- Opening Delimiter -

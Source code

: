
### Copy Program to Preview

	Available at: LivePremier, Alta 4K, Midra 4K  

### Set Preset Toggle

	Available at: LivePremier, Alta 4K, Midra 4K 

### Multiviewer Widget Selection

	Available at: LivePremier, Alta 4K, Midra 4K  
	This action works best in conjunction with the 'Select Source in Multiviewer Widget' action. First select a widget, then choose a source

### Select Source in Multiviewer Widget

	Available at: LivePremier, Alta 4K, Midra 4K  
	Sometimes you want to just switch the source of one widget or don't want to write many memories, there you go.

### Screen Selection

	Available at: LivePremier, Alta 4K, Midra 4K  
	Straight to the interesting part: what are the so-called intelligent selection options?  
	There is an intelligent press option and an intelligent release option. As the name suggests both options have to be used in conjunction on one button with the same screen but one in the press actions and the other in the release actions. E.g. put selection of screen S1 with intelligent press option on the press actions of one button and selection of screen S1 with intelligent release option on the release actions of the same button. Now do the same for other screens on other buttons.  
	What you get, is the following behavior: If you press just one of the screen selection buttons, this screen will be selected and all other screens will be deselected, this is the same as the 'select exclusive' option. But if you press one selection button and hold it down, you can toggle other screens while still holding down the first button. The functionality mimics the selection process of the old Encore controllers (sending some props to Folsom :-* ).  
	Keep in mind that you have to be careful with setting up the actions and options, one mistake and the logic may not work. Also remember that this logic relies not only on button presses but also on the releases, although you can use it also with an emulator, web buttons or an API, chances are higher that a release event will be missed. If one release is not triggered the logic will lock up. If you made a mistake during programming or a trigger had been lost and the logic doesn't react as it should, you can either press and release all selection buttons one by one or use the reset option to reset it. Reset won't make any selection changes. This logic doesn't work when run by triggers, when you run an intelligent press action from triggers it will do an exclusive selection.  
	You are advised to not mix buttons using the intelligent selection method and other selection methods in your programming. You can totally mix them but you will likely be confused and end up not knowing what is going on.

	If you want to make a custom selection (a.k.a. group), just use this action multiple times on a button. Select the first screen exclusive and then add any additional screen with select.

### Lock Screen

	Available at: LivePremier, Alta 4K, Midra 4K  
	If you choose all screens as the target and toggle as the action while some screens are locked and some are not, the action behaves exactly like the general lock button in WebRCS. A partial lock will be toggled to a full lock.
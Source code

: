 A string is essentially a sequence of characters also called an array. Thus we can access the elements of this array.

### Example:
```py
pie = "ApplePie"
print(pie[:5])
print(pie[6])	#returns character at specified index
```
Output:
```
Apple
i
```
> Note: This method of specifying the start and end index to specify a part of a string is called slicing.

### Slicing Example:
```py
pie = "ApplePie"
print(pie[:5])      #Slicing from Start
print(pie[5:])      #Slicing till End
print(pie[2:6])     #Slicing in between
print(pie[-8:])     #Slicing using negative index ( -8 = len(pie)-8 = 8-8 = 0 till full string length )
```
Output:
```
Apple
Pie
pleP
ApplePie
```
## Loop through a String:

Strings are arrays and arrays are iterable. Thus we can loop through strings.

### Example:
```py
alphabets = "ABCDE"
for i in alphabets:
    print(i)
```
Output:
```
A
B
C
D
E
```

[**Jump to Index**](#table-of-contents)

- Closing Delimiter -

▸ **Your goal**: The lines beginning with the one that holds "## Loop through" and ending with the last line of the data above are to be reproduced exactly, and nothing else.

▸ **Exercise output**:
## Loop through a String:

Strings are arrays and arrays are iterable. Thus we can loop through strings.

### Example:
```py
alphabets = "ABCDE"
for i in alphabets:
    print(i)
```
Output:
```
A
B
C
D
E
```

[**Jump to Index**](#table-of-contents)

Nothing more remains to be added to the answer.